In the listing below, find the line that contains "where K is some" and the line that contains "This equation was". Quote both and every line between them, exactly, and nothing more.

• Supplied information:
= = = =
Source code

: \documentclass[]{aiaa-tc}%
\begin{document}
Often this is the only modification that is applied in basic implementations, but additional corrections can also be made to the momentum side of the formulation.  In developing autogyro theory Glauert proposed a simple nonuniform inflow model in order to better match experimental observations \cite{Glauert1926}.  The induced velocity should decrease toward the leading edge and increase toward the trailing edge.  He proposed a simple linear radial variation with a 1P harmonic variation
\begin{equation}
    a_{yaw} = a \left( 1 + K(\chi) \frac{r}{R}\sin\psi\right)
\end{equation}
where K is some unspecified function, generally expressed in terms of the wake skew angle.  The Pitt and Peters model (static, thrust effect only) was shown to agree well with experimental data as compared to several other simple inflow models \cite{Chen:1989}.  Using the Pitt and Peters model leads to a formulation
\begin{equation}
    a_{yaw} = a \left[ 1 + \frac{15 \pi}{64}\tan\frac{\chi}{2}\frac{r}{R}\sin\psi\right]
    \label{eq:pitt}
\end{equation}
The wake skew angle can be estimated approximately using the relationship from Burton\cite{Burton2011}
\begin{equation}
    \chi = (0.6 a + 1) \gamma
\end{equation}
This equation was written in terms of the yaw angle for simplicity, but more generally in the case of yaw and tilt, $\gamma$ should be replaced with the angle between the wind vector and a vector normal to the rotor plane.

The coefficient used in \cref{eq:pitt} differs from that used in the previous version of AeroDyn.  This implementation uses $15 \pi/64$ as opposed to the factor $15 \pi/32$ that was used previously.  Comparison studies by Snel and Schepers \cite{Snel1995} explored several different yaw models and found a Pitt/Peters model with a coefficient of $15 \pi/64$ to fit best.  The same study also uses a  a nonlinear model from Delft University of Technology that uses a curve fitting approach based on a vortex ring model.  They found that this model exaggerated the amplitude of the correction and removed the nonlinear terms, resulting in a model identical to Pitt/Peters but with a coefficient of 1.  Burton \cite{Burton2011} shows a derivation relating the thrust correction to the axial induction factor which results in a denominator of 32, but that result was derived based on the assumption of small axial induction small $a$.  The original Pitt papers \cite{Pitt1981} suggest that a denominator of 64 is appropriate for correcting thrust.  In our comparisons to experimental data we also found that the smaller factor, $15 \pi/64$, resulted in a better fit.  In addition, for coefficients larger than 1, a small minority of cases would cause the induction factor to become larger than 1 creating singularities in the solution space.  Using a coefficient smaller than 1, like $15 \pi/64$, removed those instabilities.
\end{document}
= = = =
• Solved exercise:
where K is some unspecified function, generally expressed in terms of the wake skew angle.  The Pitt and Peters model (static, thrust effect only) was shown to agree well with experimental data as compared to several other simple inflow models \cite{Chen:1989}.  Using the Pitt and Peters model leads to a formulation
\begin{equation}
    a_{yaw} = a \left[ 1 + \frac{15 \pi}{64}\tan\frac{\chi}{2}\frac{r}{R}\sin\psi\right]
    \label{eq:pitt}
\end{equation}
The wake skew angle can be estimated approximately using the relationship from Burton\cite{Burton2011}
\begin{equation}
    \chi = (0.6 a + 1) \gamma
\end{equation}
This equation was written in terms of the yaw angle for simplicity, but more generally in the case of yaw and tilt, $\gamma$ should be replaced with the angle between the wind vector and a vector normal to the rotor plane.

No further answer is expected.